## TASK DESCRIPTION
Word for word, reproduce every record in the listing below.
== Segment start ==
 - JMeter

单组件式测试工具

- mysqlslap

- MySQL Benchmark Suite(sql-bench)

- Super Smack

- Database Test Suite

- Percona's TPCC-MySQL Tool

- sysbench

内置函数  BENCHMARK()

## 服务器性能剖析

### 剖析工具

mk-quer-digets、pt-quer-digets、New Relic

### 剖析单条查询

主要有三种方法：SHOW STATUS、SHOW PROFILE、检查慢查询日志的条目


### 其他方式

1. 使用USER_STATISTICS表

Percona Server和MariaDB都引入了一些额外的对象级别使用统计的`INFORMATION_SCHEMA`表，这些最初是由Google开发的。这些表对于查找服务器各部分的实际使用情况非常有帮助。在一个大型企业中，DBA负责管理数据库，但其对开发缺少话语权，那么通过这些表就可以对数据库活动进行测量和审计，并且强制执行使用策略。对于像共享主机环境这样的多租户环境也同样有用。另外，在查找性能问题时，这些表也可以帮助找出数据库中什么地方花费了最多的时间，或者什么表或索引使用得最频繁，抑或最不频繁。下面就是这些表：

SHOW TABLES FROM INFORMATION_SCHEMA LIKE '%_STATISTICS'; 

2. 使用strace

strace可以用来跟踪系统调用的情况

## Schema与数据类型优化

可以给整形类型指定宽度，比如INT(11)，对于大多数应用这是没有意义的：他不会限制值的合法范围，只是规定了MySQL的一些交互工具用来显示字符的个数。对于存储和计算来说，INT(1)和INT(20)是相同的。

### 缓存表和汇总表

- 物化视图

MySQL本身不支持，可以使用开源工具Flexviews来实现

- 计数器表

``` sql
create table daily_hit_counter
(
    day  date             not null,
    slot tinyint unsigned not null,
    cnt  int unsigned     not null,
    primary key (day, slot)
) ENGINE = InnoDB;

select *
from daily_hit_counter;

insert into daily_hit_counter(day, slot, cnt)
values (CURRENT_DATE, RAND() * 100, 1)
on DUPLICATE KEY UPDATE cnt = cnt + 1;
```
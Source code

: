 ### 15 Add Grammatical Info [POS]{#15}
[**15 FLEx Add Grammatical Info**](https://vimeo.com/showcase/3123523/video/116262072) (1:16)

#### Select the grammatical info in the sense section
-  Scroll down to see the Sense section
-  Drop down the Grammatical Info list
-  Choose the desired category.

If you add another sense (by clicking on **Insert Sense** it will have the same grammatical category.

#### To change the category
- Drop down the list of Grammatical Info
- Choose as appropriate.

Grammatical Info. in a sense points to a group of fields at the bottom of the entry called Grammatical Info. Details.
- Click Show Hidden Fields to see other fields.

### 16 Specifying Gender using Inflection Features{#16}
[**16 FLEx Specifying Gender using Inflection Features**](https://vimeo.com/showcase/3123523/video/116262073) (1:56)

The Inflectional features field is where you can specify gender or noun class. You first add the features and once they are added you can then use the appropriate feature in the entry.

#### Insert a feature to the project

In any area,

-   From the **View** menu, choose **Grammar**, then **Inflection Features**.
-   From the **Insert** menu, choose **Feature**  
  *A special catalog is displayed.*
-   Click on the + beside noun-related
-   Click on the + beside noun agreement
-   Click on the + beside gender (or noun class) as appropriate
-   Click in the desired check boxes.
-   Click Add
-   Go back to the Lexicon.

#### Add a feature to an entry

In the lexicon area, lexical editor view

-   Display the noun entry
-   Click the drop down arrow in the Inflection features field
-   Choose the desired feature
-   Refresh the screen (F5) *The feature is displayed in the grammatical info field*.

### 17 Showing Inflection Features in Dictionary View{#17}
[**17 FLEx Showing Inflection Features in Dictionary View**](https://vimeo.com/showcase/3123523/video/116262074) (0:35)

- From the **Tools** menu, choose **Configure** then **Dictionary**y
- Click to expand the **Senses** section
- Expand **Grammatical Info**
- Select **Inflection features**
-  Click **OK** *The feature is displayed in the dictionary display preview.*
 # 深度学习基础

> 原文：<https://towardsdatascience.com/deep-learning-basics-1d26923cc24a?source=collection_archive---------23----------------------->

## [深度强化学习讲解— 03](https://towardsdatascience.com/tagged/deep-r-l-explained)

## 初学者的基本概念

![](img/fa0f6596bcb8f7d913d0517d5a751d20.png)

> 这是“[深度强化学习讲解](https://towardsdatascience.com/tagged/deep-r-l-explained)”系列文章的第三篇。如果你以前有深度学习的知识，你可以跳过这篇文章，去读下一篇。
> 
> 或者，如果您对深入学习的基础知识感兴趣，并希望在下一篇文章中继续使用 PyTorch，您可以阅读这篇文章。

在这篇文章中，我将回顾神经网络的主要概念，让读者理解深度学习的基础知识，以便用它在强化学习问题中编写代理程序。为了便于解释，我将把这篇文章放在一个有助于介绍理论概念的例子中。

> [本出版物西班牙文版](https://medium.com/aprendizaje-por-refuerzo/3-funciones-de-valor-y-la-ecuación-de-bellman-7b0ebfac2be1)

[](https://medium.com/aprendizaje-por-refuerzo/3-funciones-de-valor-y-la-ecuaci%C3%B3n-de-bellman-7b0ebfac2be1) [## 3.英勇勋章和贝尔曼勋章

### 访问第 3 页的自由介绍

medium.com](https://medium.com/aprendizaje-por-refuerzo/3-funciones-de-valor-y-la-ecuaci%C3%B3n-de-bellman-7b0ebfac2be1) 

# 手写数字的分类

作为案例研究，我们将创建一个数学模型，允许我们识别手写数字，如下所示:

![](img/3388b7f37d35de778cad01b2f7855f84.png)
== Segment end ==
## ANSWER BOX
 - JMeter

单组件式测试工具

- mysqlslap

- MySQL Benchmark Suite(sql-bench)

- Super Smack

- Database Test Suite

- Percona's TPCC-MySQL Tool

- sysbench

内置函数  BENCHMARK()

## 服务器性能剖析

### 剖析工具

mk-quer-digets、pt-quer-digets、New Relic

### 剖析单条查询

主要有三种方法：SHOW STATUS、SHOW PROFILE、检查慢查询日志的条目


### 其他方式

1. 使用USER_STATISTICS表

Percona Server和MariaDB都引入了一些额外的对象级别使用统计的`INFORMATION_SCHEMA`表，这些最初是由Google开发的。这些表对于查找服务器各部分的实际使用情况非常有帮助。在一个大型企业中，DBA负责管理数据库，但其对开发缺少话语权，那么通过这些表就可以对数据库活动进行测量和审计，并且强制执行使用策略。对于像共享主机环境这样的多租户环境也同样有用。另外，在查找性能问题时，这些表也可以帮助找出数据库中什么地方花费了最多的时间，或者什么表或索引使用得最频繁，抑或最不频繁。下面就是这些表：

SHOW TABLES FROM INFORMATION_SCHEMA LIKE '%_STATISTICS'; 

2. 使用strace

strace可以用来跟踪系统调用的情况

## Schema与数据类型优化

可以给整形类型指定宽度，比如INT(11)，对于大多数应用这是没有意义的：他不会限制值的合法范围，只是规定了MySQL的一些交互工具用来显示字符的个数。对于存储和计算来说，INT(1)和INT(20)是相同的。

### 缓存表和汇总表

- 物化视图

MySQL本身不支持，可以使用开源工具Flexviews来实现

- 计数器表

``` sql
create table daily_hit_counter
(
    day  date             not null,
    slot tinyint unsigned not null,
    cnt  int unsigned     not null,
    primary key (day, slot)
) ENGINE = InnoDB;

select *
from daily_hit_counter;

insert into daily_hit_counter(day, slot, cnt)
values (CURRENT_DATE, RAND() * 100, 1)
on DUPLICATE KEY UPDATE cnt = cnt + 1;
```
Source code

: ### 15 Add Grammatical Info [POS]{#15}
[**15 FLEx Add Grammatical Info**](https://vimeo.com/showcase/3123523/video/116262072) (1:16)

#### Select the grammatical info in the sense section
-  Scroll down to see the Sense section
-  Drop down the Grammatical Info list
-  Choose the desired category.

If you add another sense (by clicking on **Insert Sense** it will have the same grammatical category.

#### To change the category
- Drop down the list of Grammatical Info
- Choose as appropriate.

Grammatical Info. in a sense points to a group of fields at the bottom of the entry called Grammatical Info. Details.
- Click Show Hidden Fields to see other fields.

### 16 Specifying Gender using Inflection Features{#16}
[**16 FLEx Specifying Gender using Inflection Features**](https://vimeo.com/showcase/3123523/video/116262073) (1:56)

The Inflectional features field is where you can specify gender or noun class. You first add the features and once they are added you can then use the appropriate feature in the entry.

#### Insert a feature to the project

In any area,

-   From the **View** menu, choose **Grammar**, then **Inflection Features**.
-   From the **Insert** menu, choose **Feature**  
  *A special catalog is displayed.*
-   Click on the + beside noun-related
-   Click on the + beside noun agreement
-   Click on the + beside gender (or noun class) as appropriate
-   Click in the desired check boxes.
-   Click Add
-   Go back to the Lexicon.

#### Add a feature to an entry

In the lexicon area, lexical editor view

-   Display the noun entry
-   Click the drop down arrow in the Inflection features field
-   Choose the desired feature
-   Refresh the screen (F5) *The feature is displayed in the grammatical info field*.

### 17 Showing Inflection Features in Dictionary View{#17}
[**17 FLEx Showing Inflection Features in Dictionary View**](https://vimeo.com/showcase/3123523/video/116262074) (0:35)

- From the **Tools** menu, choose **Configure** then **Dictionary**y
- Click to expand the **Senses** section
- Expand **Grammatical Info**
- Select **Inflection features**
-  Click **OK** *The feature is displayed in the dictionary display preview.*
 # 深度学习基础

> 原文：<https://towardsdatascience.com/deep-learning-basics-1d26923cc24a?source=collection_archive---------23----------------------->

## [深度强化学习讲解— 03](https://towardsdatascience.com/tagged/deep-r-l-explained)

## 初学者的基本概念

![](img/fa0f6596bcb8f7d913d0517d5a751d20.png)

> 这是“[深度强化学习讲解](https://towardsdatascience.com/tagged/deep-r-l-explained)”系列文章的第三篇。如果你以前有深度学习的知识，你可以跳过这篇文章，去读下一篇。
> 
> 或者，如果您对深入学习的基础知识感兴趣，并希望在下一篇文章中继续使用 PyTorch，您可以阅读这篇文章。

在这篇文章中，我将回顾神经网络的主要概念，让读者理解深度学习的基础知识，以便用它在强化学习问题中编写代理程序。为了便于解释，我将把这篇文章放在一个有助于介绍理论概念的例子中。

> [本出版物西班牙文版](https://medium.com/aprendizaje-por-refuerzo/3-funciones-de-valor-y-la-ecuación-de-bellman-7b0ebfac2be1)

[](https://medium.com/aprendizaje-por-refuerzo/3-funciones-de-valor-y-la-ecuaci%C3%B3n-de-bellman-7b0ebfac2be1) [## 3.英勇勋章和贝尔曼勋章

### 访问第 3 页的自由介绍

medium.com](https://medium.com/aprendizaje-por-refuerzo/3-funciones-de-valor-y-la-ecuaci%C3%B3n-de-bellman-7b0ebfac2be1) 

# 手写数字的分类

作为案例研究，我们将创建一个数学模型，允许我们识别手写数字，如下所示:

![](img/3388b7f37d35de778cad01b2f7855f84.png)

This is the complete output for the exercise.